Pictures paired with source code
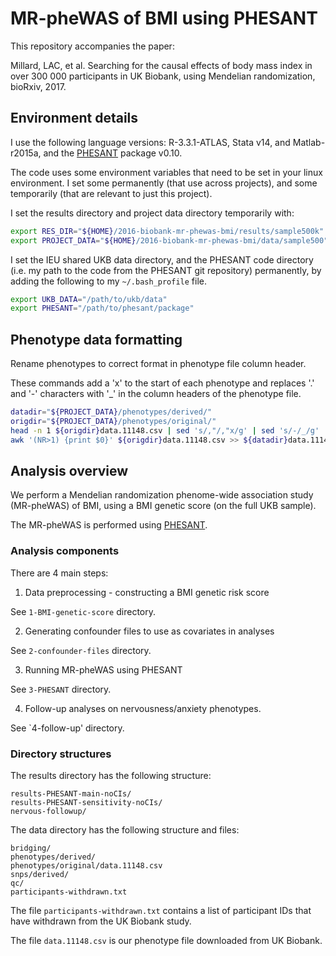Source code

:
# MR-pheWAS of BMI using PHESANT

This repository accompanies the paper:

Millard, LAC, et al. Searching for the causal effects of body mass index in over 300 000 participants in UK Biobank, using Mendelian randomization, bioRxiv, 2017.


## Environment details

I use the following language versions: R-3.3.1-ATLAS, Stata v14, and Matlab-r2015a, and the [PHESANT](https://github.com/MRCIEU/PHESANT) package v0.10.

The code uses some environment variables that need to be set in your linux environment. 
I set some permanently (that use across projects), and some temporarily (that are relevant to just this project).

I set the results directory and project data directory temporarily with:
```bash
export RES_DIR="${HOME}/2016-biobank-mr-phewas-bmi/results/sample500k"
export PROJECT_DATA="${HOME}/2016-biobank-mr-phewas-bmi/data/sample500"
```

I set the IEU shared UKB data directory, and the PHESANT code directory (i.e. my path to the code from the PHESANT git repository) permanently, by adding the following to my `~/.bash_profile` file.

```bash
export UKB_DATA="/path/to/ukb/data"
export PHESANT="/path/to/phesant/package"
```


## Phenotype data formatting

Rename phenotypes to correct format in phenotype file column header.

These commands add a 'x' to the start of each phenotype and replaces '.' and '-' characters with '_' in the column headers of the phenotype file.

```bash
datadir="${PROJECT_DATA}/phenotypes/derived/"
origdir="${PROJECT_DATA}/phenotypes/original/"
head -n 1 ${origdir}data.11148.csv | sed 's/,"/,"x/g' | sed 's/-/_/g' | sed 's/\./_/g' > ${datadir}data.11148-phesant_header.csv
awk '(NR>1) {print $0}' ${origdir}data.11148.csv >> ${datadir}data.11148-phesant_header.csv
```



## Analysis overview

We perform a Mendelian randomization phenome-wide association study (MR-pheWAS) of BMI, using a BMI genetic score (on the full UKB sample).

The MR-pheWAS is performed using [PHESANT](https://github.com/MRCIEU/PHESANT).


### Analysis components

There are 4 main steps:

1. Data preprocessing - constructing a BMI genetic risk score

See `1-BMI-genetic-score` directory.

2. Generating confounder files to use as covariates in analyses

See `2-confounder-files` directory.

3. Running MR-pheWAS using PHESANT

See `3-PHESANT` directory.

4. Follow-up analyses on nervousness/anxiety phenotypes.

See `4-follow-up' directory.


### Directory structures

The results directory has the following structure:

```
results-PHESANT-main-noCIs/
results-PHESANT-sensitivity-noCIs/
nervous-followup/
```

The data directory has the following structure and files:

```
bridging/
phenotypes/derived/
phenotypes/original/data.11148.csv
snps/derived/
qc/
participants-withdrawn.txt
```

The file `participants-withdrawn.txt` contains a list of participant IDs that have withdrawn from the UK Biobank study.

The file `data.11148.csv` is our phenotype file downloaded from UK Biobank.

- About this task:
A precise copy of each record, with the images removed, should be output.

- Response box:
Source code

:
# MR-pheWAS of BMI using PHESANT

This repository accompanies the paper:

Millard, LAC, et al. Searching for the causal effects of body mass index in over 300 000 participants in UK Biobank, using Mendelian randomization, bioRxiv, 2017.


## Environment details

I use the following language versions: R-3.3.1-ATLAS, Stata v14, and Matlab-r2015a, and the [PHESANT](https://github.com/MRCIEU/PHESANT) package v0.10.

The code uses some environment variables that need to be set in your linux environment. 
I set some permanently (that use across projects), and some temporarily (that are relevant to just this project).

I set the results directory and project data directory temporarily with:
```bash
export RES_DIR="${HOME}/2016-biobank-mr-phewas-bmi/results/sample500k"
export PROJECT_DATA="${HOME}/2016-biobank-mr-phewas-bmi/data/sample500"
```

I set the IEU shared UKB data directory, and the PHESANT code directory (i.e. my path to the code from the PHESANT git repository) permanently, by adding the following to my `~/.bash_profile` file.

```bash
export UKB_DATA="/path/to/ukb/data"
export PHESANT="/path/to/phesant/package"
```


## Phenotype data formatting

Rename phenotypes to correct format in phenotype file column header.

These commands add a 'x' to the start of each phenotype and replaces '.' and '-' characters with '_' in the column headers of the phenotype file.

```bash
datadir="${PROJECT_DATA}/phenotypes/derived/"
origdir="${PROJECT_DATA}/phenotypes/original/"
head -n 1 ${origdir}data.11148.csv | sed 's/,"/,"x/g' | sed 's/-/_/g' | sed 's/\./_/g' > ${datadir}data.11148-phesant_header.csv
awk '(NR>1) {print $0}' ${origdir}data.11148.csv >> ${datadir}data.11148-phesant_header.csv
```



## Analysis overview

We perform a Mendelian randomization phenome-wide association study (MR-pheWAS) of BMI, using a BMI genetic score (on the full UKB sample).

The MR-pheWAS is performed using [PHESANT](https://github.com/MRCIEU/PHESANT).


### Analysis components

There are 4 main steps:

1. Data preprocessing - constructing a BMI genetic risk score

See `1-BMI-genetic-score` directory.

2. Generating confounder files to use as covariates in analyses

See `2-confounder-files` directory.

3. Running MR-pheWAS using PHESANT

See `3-PHESANT` directory.

4. Follow-up analyses on nervousness/anxiety phenotypes.

See `4-follow-up' directory.


### Directory structures

The results directory has the following structure:

```
results-PHESANT-main-noCIs/
results-PHESANT-sensitivity-noCIs/
nervous-followup/
```

The data directory has the following structure and files:

```
bridging/
phenotypes/derived/
phenotypes/original/data.11148.csv
snps/derived/
qc/
participants-withdrawn.txt
```

The file `participants-withdrawn.txt` contains a list of participant IDs that have withdrawn from the UK Biobank study.

The file `data.11148.csv` is our phenotype file downloaded from UK Biobank.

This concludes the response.